This was a project I did during my undergrad when I was still learning about where I wanted to go with my security research.
As with many projects, this was not completed meaningfully. The text below is my hopeful, naïve self expecting to solve a hard formal analysis and reverse engineering problem. The subsequent parts of the project are implemented in US-CERT's GhiHorn.
Looking back on it, I did some pretty cool things in this project. For the courageous, consider viewing the test code for the project as the project was able to extract and prove some interesting program properties, such as program equivalence and basic path constraint solving.
Full content from my original website may be recreated using an older version of the repository for this website. The original description from my old website is provided below.
Schadenfreude is a pet project that I've been working on for quite some time now. While starting out as a personal project, it has evolved into a project which I develop in my higher-level courses at TAMU.

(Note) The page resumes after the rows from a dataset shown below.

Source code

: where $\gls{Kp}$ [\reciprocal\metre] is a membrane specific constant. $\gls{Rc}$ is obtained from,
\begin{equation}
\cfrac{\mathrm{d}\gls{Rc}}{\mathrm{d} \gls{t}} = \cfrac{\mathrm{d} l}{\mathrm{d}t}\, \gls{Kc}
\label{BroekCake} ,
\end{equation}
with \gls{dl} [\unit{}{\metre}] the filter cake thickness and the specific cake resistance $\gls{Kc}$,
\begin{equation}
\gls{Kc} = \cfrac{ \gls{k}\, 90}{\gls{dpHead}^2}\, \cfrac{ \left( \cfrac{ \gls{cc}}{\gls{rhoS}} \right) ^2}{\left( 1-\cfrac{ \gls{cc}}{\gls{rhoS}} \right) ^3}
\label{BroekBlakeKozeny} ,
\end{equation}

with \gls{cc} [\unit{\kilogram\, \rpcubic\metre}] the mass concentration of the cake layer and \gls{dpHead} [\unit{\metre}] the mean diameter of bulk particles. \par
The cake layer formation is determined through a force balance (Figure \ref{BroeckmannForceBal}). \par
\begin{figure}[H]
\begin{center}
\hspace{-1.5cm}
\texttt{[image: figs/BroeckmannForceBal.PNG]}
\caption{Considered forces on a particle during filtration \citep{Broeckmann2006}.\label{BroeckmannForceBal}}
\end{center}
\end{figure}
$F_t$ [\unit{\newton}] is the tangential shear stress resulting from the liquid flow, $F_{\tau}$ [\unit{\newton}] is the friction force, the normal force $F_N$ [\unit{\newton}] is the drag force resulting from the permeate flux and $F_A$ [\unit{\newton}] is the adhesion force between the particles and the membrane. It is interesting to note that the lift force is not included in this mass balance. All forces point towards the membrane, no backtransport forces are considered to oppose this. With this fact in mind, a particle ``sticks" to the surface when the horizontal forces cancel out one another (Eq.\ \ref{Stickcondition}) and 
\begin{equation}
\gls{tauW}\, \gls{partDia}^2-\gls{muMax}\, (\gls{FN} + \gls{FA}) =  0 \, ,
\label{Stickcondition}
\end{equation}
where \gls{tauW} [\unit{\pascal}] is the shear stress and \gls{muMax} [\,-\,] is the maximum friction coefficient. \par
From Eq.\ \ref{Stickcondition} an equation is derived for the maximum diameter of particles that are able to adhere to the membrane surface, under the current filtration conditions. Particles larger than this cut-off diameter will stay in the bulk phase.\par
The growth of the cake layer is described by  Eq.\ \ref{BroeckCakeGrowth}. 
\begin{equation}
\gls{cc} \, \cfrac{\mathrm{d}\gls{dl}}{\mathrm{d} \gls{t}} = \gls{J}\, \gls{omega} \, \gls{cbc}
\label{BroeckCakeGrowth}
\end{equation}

Iteration one of Schadenfreude has two components:
- a buffer fixup analyser, which detects buffers present in the stack and retypes variables appropriately
- a stack smash analyser, which detects buffer overflows present in the stack
Unfortunately, it is quite limited -- there's no form of symbolic execution or automated way to apply operations to derive values (symbolic or concrete).
Iteration two, "Schadenfreude: Resurrection", attempts to approach the failures of iteration one by applying a theorem prover to PCode operations to convert functions into theorems by combining control flow and data flow graphs into a single "mixed flow" graph. Using this, one can effectively "ask" the theorem prover to prove that a specific property is true, or if not, why it is not. This is the iteration described in a majority of this section.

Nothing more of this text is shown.